Interest in the concepts of the Semantic Web will grow among the business community at large in the upcoming year, says Chris Nelligan, VP and CTO of Dow Jones Professional Information Business, which includes offerings such as Factiva, a product that applies semantic tools to its content set to surface relevant information. Companies are finding greater value in how the technologies within the Semantic Web stack – such as RDF, SKOS, OWL, and SPARQL – can be applied to their specific information needs across content internal and external to their organizations, he says. With the advent of Big Data technologies, “organizations have learned that there is a better way to getting answers to their questions than just searching and reading headlines, and that technologies such as natural language processing, graph databases, and inference engines are important tools for extracting the gems of information in their mountains of content,” says Nelligan.
Cloud Computing, which makes it possible to process extremely large sets of structured and unstructured content quickly and with reasonable cost, is a further catalyst to advance Semantic Web adoption in the enterprise, he notes. “Not only have the architectures and platforms needed to construct a semantic processing engine advanced, so have the methodologies, standards and tools (open source and premium) for semantically enriching and interrogating content,” Nelligan says.

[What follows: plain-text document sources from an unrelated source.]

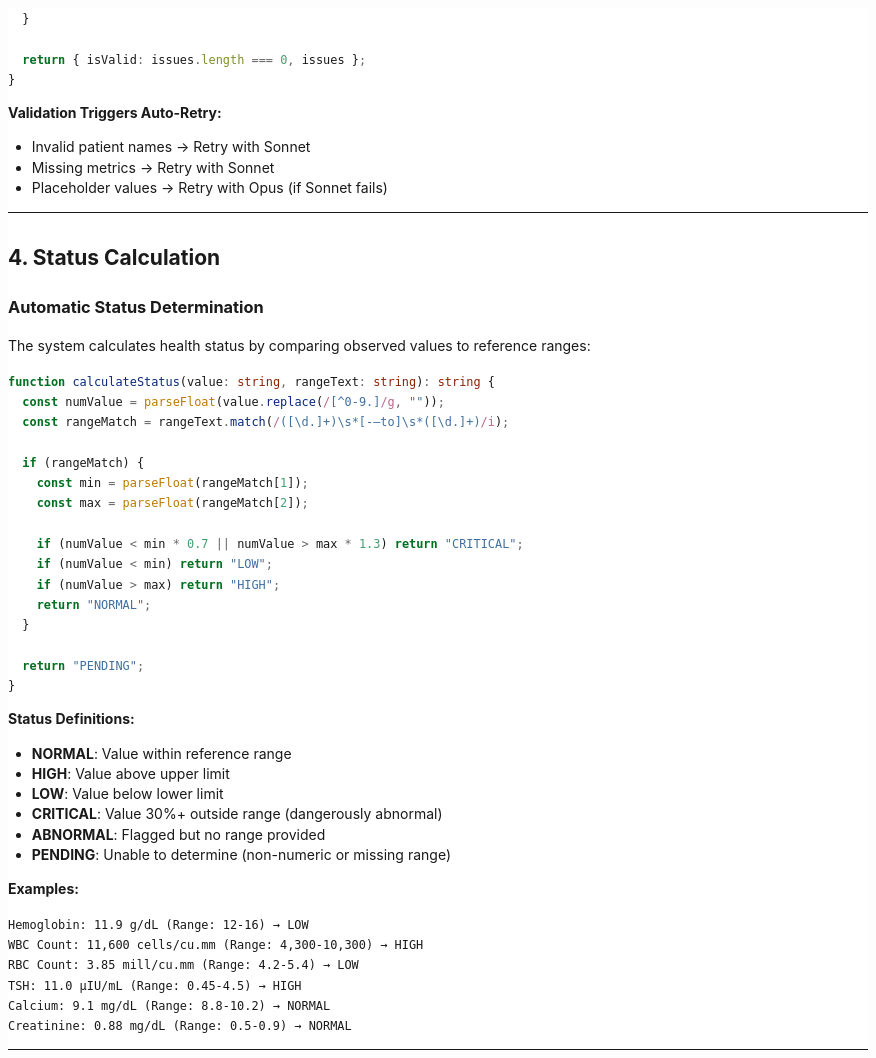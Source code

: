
 ```typescript
  }

  return { isValid: issues.length === 0, issues };
}
```

**Validation Triggers Auto-Retry:**
- Invalid patient names → Retry with Sonnet
- Missing metrics → Retry with Sonnet
- Placeholder values → Retry with Opus (if Sonnet fails)

---

## 4. Status Calculation

### Automatic Status Determination
The system calculates health status by comparing observed values to reference ranges:

```typescript
function calculateStatus(value: string, rangeText: string): string {
  const numValue = parseFloat(value.replace(/[^0-9.]/g, ""));
  const rangeMatch = rangeText.match(/([\d.]+)\s*[-–to]\s*([\d.]+)/i);

  if (rangeMatch) {
    const min = parseFloat(rangeMatch[1]);
    const max = parseFloat(rangeMatch[2]);

    if (numValue < min * 0.7 || numValue > max * 1.3) return "CRITICAL";
    if (numValue < min) return "LOW";
    if (numValue > max) return "HIGH";
    return "NORMAL";
  }

  return "PENDING";
}
```

**Status Definitions:**
- **NORMAL**: Value within reference range
- **HIGH**: Value above upper limit
- **LOW**: Value below lower limit
- **CRITICAL**: Value 30%+ outside range (dangerously abnormal)
- **ABNORMAL**: Flagged but no range provided
- **PENDING**: Unable to determine (non-numeric or missing range)

**Examples:**
```
Hemoglobin: 11.9 g/dL (Range: 12-16) → LOW
WBC Count: 11,600 cells/cu.mm (Range: 4,300-10,300) → HIGH
RBC Count: 3.85 mill/cu.mm (Range: 4.2-5.4) → LOW
TSH: 11.0 µIU/mL (Range: 0.45-4.5) → HIGH
Calcium: 9.1 mg/dL (Range: 8.8-10.2) → NORMAL
Creatinine: 0.88 mg/dL (Range: 0.5-0.9) → NORMAL
```

---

Others see similar pickup of general business interest for similar reasons and ends. Paweł Zarzycki, CEO of semantic platform vendor Cognitum, says his company has seen interest pick up across a broad variety of industries. He expects that in the next year, semantically enhanced searching across large volumes of documents they’re managing will be a high item on many companies’ agendas. “This probably will be a vivid market,” he says. Combining semantic technology with a model-driven approach that enables businesses to formalize organizational knowledge, he says, “will deliver great support for end users to perform daily tasks.”